# Exercise aim
Records follow. Print exactly the lines from the one that has "min of local values\\" through the one that has "This study shows", inclusive, and omit the pictures.

# Records for processing
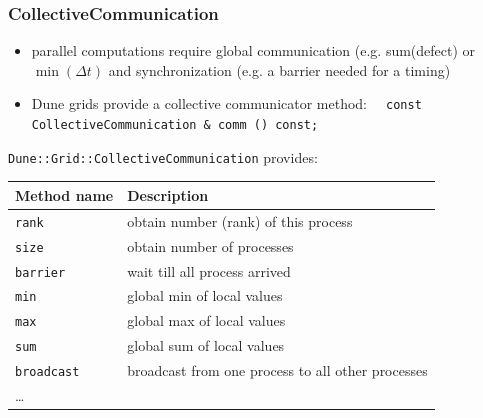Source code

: \begin{frame}[fragile]
  \frametitle<presentation>{CollectiveCommunication}
  \begin{itemize}
  \item parallel computations require global communication (e.g. sum(defect) or $\min(\Delta t)$ 
        and synchronization (e.g. a barrier needed for a timing)
  \item Dune grids provide a collective communicator method:
    \lstinline!  const CollectiveCommunication & comm () const;!
  \end{itemize}
  
  \lstinline[basicstyle=\normalfont\ttfamily]!Dune::Grid::CollectiveCommunication! provides:
 \begin{center}
    \scriptsize
    \begin{tabular}{l|l}
      \hline
      Method name & Description\\\hline
      \lstinline!rank! & obtain number (rank) of this process\\
      \lstinline!size! & obtain number of processes \\
      \lstinline!barrier! & wait till all process arrived\\
      \lstinline!min! & global min of local values\\
      \lstinline!max! & global max of local values\\
      \lstinline!sum! & global sum of local values\\
      \lstinline!broadcast! & broadcast from one process to all other processes\\
      \dots\\
      \hline
    \end{tabular}    
 \end{center}
  
\end{frame}

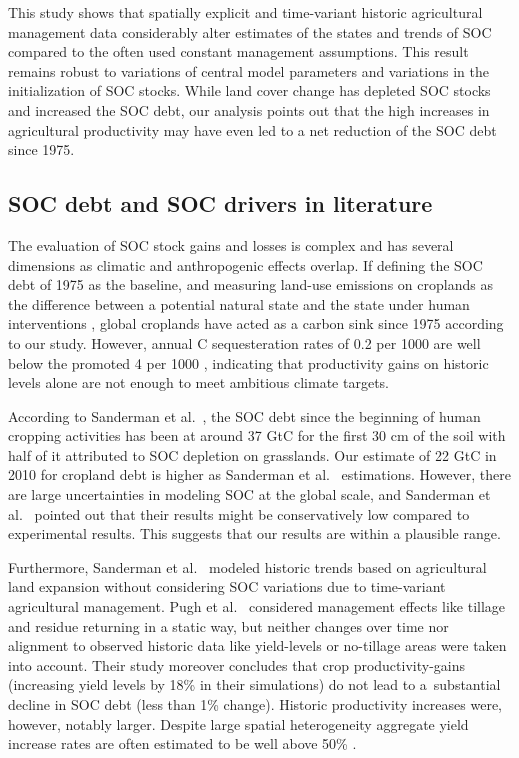 \documentclass[gc, manuscript]{copernicus}
\begin{document}
This study shows that spatially explicit and time-variant historic agricultural management data considerably alter estimates of the states and trends of SOC compared to the often used constant management assumptions. This result remains robust to variations of central model parameters and variations in the initialization of SOC stocks. While land cover change has depleted SOC stocks and increased the SOC debt, our analysis points out that the high increases in agricultural productivity may have even led to a net reduction of the SOC debt since 1975.

\hypertarget{soc-debt-and-soc-drivers-in-literature}{%
\subsection{SOC debt and SOC drivers in literature}\label{soc-debt-and-soc-drivers-in-literature}}

The evaluation of SOC stock gains and losses is complex and has several dimensions as climatic and anthropogenic effects overlap. If defining the SOC debt of 1975 as the baseline, and measuring land-use emissions on croplands as the difference between a potential natural state and the state under human interventions \citep[see][]{pugh_simulated_2015}, global croplands have acted as a carbon sink since 1975 according to our study. However, annual C sequesteration rates of 0.2 per 1000 are well below the promoted 4 per 1000 \citep{minasny_soil_2017}, indicating that productivity gains on historic levels alone are not enough to meet ambitious climate targets.

According to Sanderman et al.~\citeyearpar{sanderman_soil_2017}, the SOC debt since the beginning of human cropping activities has been at around 37 GtC for the first 30 cm of the soil with half of it attributed to SOC depletion on grasslands. Our estimate of 22 GtC in 2010 for cropland debt is higher as Sanderman et al.~\citeyearpar{sanderman_soil_2017} estimations. However, there are large uncertainties in modeling SOC at the global scale, and Sanderman et al.~\citeyearpar{sanderman_soil_2017} pointed out that their results might be conservatively low compared to experimental results. This suggests that our results are within a plausible range.

Furthermore, Sanderman et al.~\citeyearpar{sanderman_soil_2017} modeled historic trends based on agricultural land expansion without considering SOC variations due to time-variant agricultural management. Pugh et al.~\citeyearpar{pugh_simulated_2015} considered management effects like tillage and residue returning in a static way, but neither changes over time nor alignment to observed historic data like yield-levels or no-tillage areas were taken into account. Their study moreover concludes that crop productivity-gains (increasing yield levels by 18\% in their simulations) do not lead to a~substantial decline in SOC debt (less than 1\% change). Historic productivity increases were, however, notably larger. Despite large spatial heterogeneity aggregate yield increase rates are often estimated to be well above 50\% \citep{pellegrini_crop_2018, ray_recent_2012, rudel_agricultural_2009}.
\end{document}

# Answer for the task
      \lstinline!min! & global min of local values\\
      \lstinline!max! & global max of local values\\
      \lstinline!sum! & global sum of local values\\
      \lstinline!broadcast! & broadcast from one process to all other processes\\
      \dots\\
      \hline
    \end{tabular}    
 \end{center}
  
\end{frame}

 \documentclass[gc, manuscript]{copernicus}
\begin{document}
This study shows that spatially explicit and time-variant historic agricultural management data considerably alter estimates of the states and trends of SOC compared to the often used constant management assumptions. This result remains robust to variations of central model parameters and variations in the initialization of SOC stocks. While land cover change has depleted SOC stocks and increased the SOC debt, our analysis points out that the high increases in agricultural productivity may have even led to a net reduction of the SOC debt since 1975.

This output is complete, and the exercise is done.